Kalmyk steppe’s son

Kirsan Ilyumzhinov happened to lead Kalmykia in the most difficult period of the modern history of Russia. Now it becomes clear that this time was nearly the best in the steppe republic’s life. 

In late October, it was exactly eight years since Kirsan Ilyumzhinov resigned as head of Kalmykia. One’s own place, as you know, is better seen from a distance. Enough time has passed now to look back and evaluate objectively what was done at that time.


The first thing that catches the eye is that retired Ilyumzhinov never said, “I am tired, so I leave”. He made no statements like "I did everything I could." On the contrary, he had energy in abundance that he proved by visiting annually up to hundreds of countries as President of the International Chess Federation (FIDE). 

Ilyumzhinov resigned in October 2010, and in January of the same year Vladimir Putin, then the acting head of the Russian Government, said about his work: “Despite the crisis of 2009, the Republic of Kalmykia showed a positive trend in the growth of industrial production, in housing and in improving of the labour market. There are still many problems, but it is encouraging that the dynamics are positive. ”
The compatriots were much more emotional, summing up the work of Ilyumzhinov in such words: “For 17 years, significant changes have taken place in Kalmykia. Kirsan Ilyumzhinov directed all his energy towards improving people's lives. Recall gasification of the steppe republic, construction of the Chess City and the largest khurul in Europe!” They also recalled new midwife centres in the villages, systematic work on the revival of animal husbandry, and much more.
However, it would be wise to remember what Kalmykia was by the end of the twentieth century. Of course, Kalmykia received some funding, but that was done mostly for the record because of ineffective inertia within the Soviet bureaucracy. The local authorities tried not to bother Moscow and did not care for the true needs of their people.
As a result, when Kirsan Ilyumzhinov was elected President of Kalmykia in the spring of 1993, the republic was, if not in ruins, then close to that. Never mention the lack of gas, which was common even for the regional centres of larger and richer regions of Russia. Never mention roads that represent, as you know, one of the two eternal problems of our country (there were practically no roads in Kalmykia). Suffice to say that out of the famous herd of small cattle, only 470 thousand sheep remained. It is not bad for a large collective farm but practically nothing for a republic.
It is better not to recall the state of culture, education, and spirituality: there was neither a theatre nor a worthy museum nor a school with education in the native language. Religious needs in this Buddhist region (it’s still hard to bear the burden of earthly existence without God) were “served” by the one and only small Orthodox (!) Church.
And then there was perestroika.

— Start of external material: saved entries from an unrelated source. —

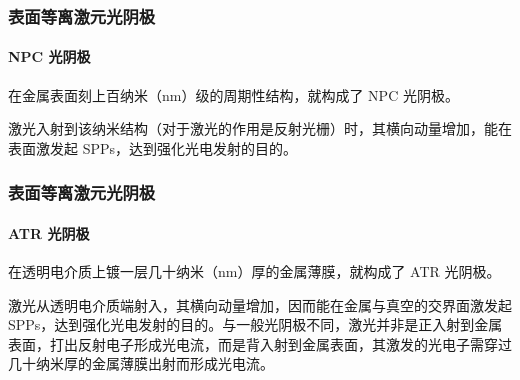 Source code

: \documentclass[ignorenonframetext, t]{beamer}
\begin{document}
\begin{frame}[label=current]
	\frametitle{表面等离激元光阴极}
	\framesubtitle{NPC 光阴极}
	在金属表面刻上百纳米（nm）级的周期性结构，就构成了 NPC 光阴极。
	\begin{physics}
	激光入射到该纳米结构（对于激光的作用是反射光栅）时，其横向动量增加，能在表面激发起 SPPs，达到强化光电发射的目的。
	\end{physics}
	
	
\end{frame}

\begin{frame}[label=current]
	\frametitle{表面等离激元光阴极}
	\framesubtitle{ATR 光阴极}
	在透明电介质上镀一层几十纳米（nm）厚的金属薄膜，就构成了 ATR 光阴极。
	\begin{physics}
	激光从透明电介质端射入，其横向动量增加，因而能在金属与真空的交界面激发起 SPPs，达到强化光电发射的目的。与一般光阴极不同，激光并非是正入射到金属表面，打出反射电子形成光电流，而是背入射到金属表面，其激发的光电子需穿过几十纳米厚的金属薄膜出射而形成光电流。
	\end{physics}
	
	
\end{frame}

%
\end{document}
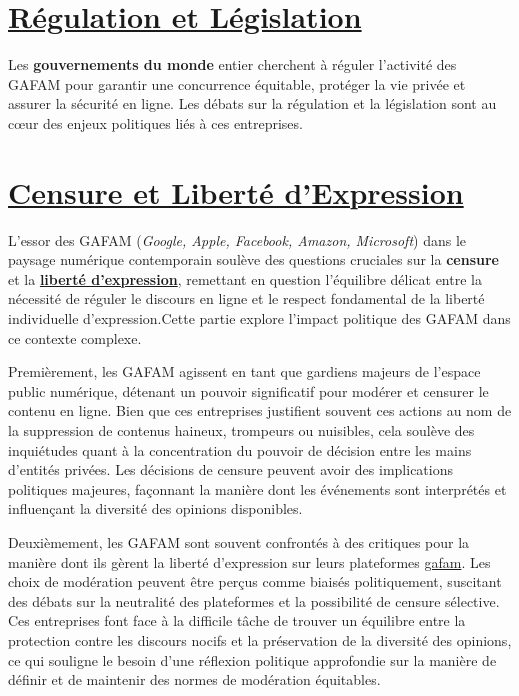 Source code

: \documentclass[12pt,a4paper]{article} %
\begin{document}
	\section{\underline{Régulation et Législation} }
	
	Les \textbf{gouvernements du monde} entier cherchent à réguler l'activité des GAFAM pour garantir une concurrence équitable, protéger la vie privée et assurer la sécurité en ligne. Les débats sur la régulation et la législation sont au cœur des enjeux politiques liés à ces entreprises.
	
	\section{\underline{Censure et Liberté d'Expression}}
	
	L'essor des GAFAM (\textit{Google, Apple, Facebook, Amazon, Microsoft}) dans le paysage numérique contemporain soulève des questions cruciales sur la \textbf{censure} et la \textbf{\underline{liberté d'expression}}, remettant en question l'équilibre délicat entre la nécessité de réguler le discours en ligne et le respect fondamental de la liberté individuelle d'expression.Cette partie explore l'impact politique des GAFAM dans ce contexte complexe.
	
	Premièrement, les GAFAM agissent en tant que gardiens majeurs de l'espace public numérique, détenant un pouvoir significatif pour modérer et censurer le contenu en ligne. Bien que ces entreprises justifient souvent ces actions au nom de la suppression de contenus haineux, trompeurs ou nuisibles, cela soulève des inquiétudes quant à la concentration du pouvoir de décision entre les mains d'entités privées. Les décisions de censure peuvent avoir des implications politiques majeures, façonnant la manière dont les événements sont interprétés et influençant la diversité des opinions disponibles.
	
	Deuxièmement, les GAFAM sont souvent confrontés à des critiques pour la manière dont ils gèrent la liberté d'expression sur leurs plateformes \href{https://fr.search.yahoo.com/search?fr=mcafee&type=E211FR1140G0&p=gafam}{gafam}. Les choix de modération peuvent être perçus comme biaisés politiquement, suscitant des débats sur la neutralité des plateformes et la possibilité de censure sélective. Ces entreprises font face à la difficile tâche de trouver un équilibre entre la protection contre les discours nocifs et la préservation de la diversité des opinions, ce qui souligne le besoin d'une réflexion politique approfondie sur la manière de définir et de maintenir des normes de modération équitables. 
	
\end{document}
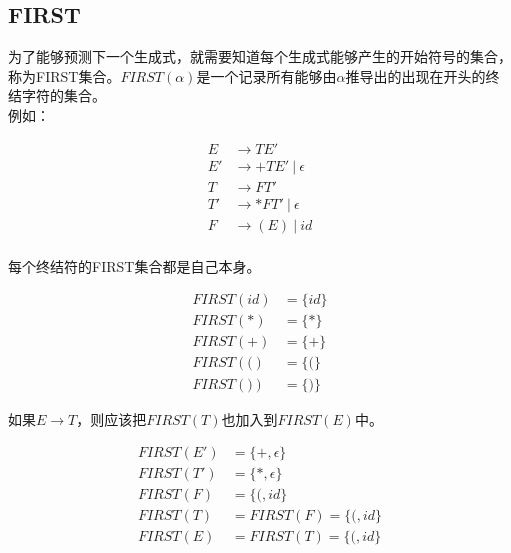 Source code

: \subsection{FIRST}

为了能够预测下一个生成式，就需要知道每个生成式能够产生的开始符号的集合，称为FIRST集合。$ FIRST(\alpha) $是一个记录所有能够由$ \alpha $推导出的出现在开头的终结字符的集合。\\

例如：

\vspace{-1cm}

\begin{align*}
    E  & \rightarrow TE'               \\
    E' & \rightarrow +TE'\ |\ \epsilon \\
    T  & \rightarrow FT'               \\
    T' & \rightarrow *FT'\ |\ \epsilon \\
    F  & \rightarrow  (E)\ |\ id       \\
\end{align*}

每个终结符的FIRST集合都是自己本身。

\vspace{-1cm}

\begin{align*}
    FIRST(id)       & = \{id\}       \\
    FIRST(*)        & = \{*\}        \\
    FIRST(+)        & = \{+\}        \\
    FIRST(\text{(}) & = \{\text{(}\} \\
    FIRST(\text{)}) & = \{\text{)}\}
\end{align*}

如果$ E \rightarrow T $，则应该把$ FIRST(T) $也加入到$ FIRST(E) $中。

\vspace{-1cm}

\begin{align*}
    FIRST(E') & = \{+, \epsilon\}             \\
    FIRST(T') & = \{*, \epsilon\}             \\
    FIRST(F)  & = \{\text{(}, id\}            \\
    FIRST(T)  & = FIRST(F) = \{\text{(}, id\} \\
    FIRST(E)  & = FIRST(T) = \{\text{(}, id\}
\end{align*}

No wonder that the first Russian president, Boris Yeltsin, called for “Taking as much sovereignty as one can stomach”. It was not so much a generous offer, but rather recognition of major financial issues and problems at the federal level. However, the big party and economic bosses could not adjust, and the simple residents of Kalmykia saw this perfectly well.
At that time, some of them remembered the young manager Kirsan Ilyumzhinov, who had successfully developed his business in Moscow since the beginning of perestroika. It wasn’t a spontaneous decision. By that time, he had already defended interests of his fellow citizens for three years as a deputy to the Supreme Soviets of Russia and the USSR.
We will not talk about all the vicissitudes of the election campaign of 1993 in Kalmykia. Much has been written about it, including what was written by Kirsan Nikolayevich himself. We will only note that all his opponents were very serious local “political heavyweights”. Nevertheless, he won with a huge margin, gaining 65.37% of the vote and thus becoming the youngest of the regional leaders of Russia.
According to Ilyumzhinov, his fellow citizens had such confidence because they believed in his ability to take responsibility. The same thing happened in other regions - Mintimer Shaimiev won in Tatarstan, Murtaza Rakhimov in Bashkiria, Eduard Rossel in Urals, and Mikhail Nikolaev in Yakutia: no matter how ambiguous they may seem, they were united by caring for their native land and willingness to take risks for the sake of  residents’ well-being.
Meanwhile, the first decree of Ilyumzhinov as President of Kalmykia was not about the economy but about ... chess! Detractors laughed: wooden pieces instead of bread! Here is your president! However, Ilyumzhinov was looking to the future: students’ performance increased by an average of forty percent after introduction of chess in local schools. Moreover, this was the key to develop competitiveness.
However, man does not live by chess alone. Ilyumzhinov made officials pay attention to other forms of youth leisure. Despite all obstacles, chess circles and sections were opened in schools, and sometimes in any suitable outbuildings. This allowed to reduce criminal tensions by attracting young people.
Incidentally, since we touched upon crime, one should recall few things. Our fellow citizens, who survived the dashing nineties, remember how buying the bread in a nearby store became an adventure. Drug addicts and alcoholics, ready to do anything for the money for another dose, were commonplace. Moreover, on your way back, you could find your home broken into.
Criminality was dealt with relatively quickly in Kalmykia - this was one of Ilyumzhinov’s main demands on local security officials. There is a historical anecdote in the republic: once Ilyumzhinov publicly mentioned that it would be nice to return to the traditions of ancestors who cut off the hands of thieves. This was said to be a joke, but soon a delegation of elders came to the president with a proposal to start with only fingers. So high was the belief that if Ilyumzhinov said something, he would do it. However, more importantly, criminality believed this threat. Many mobsters have chosen to go to other regions or keep a low profile.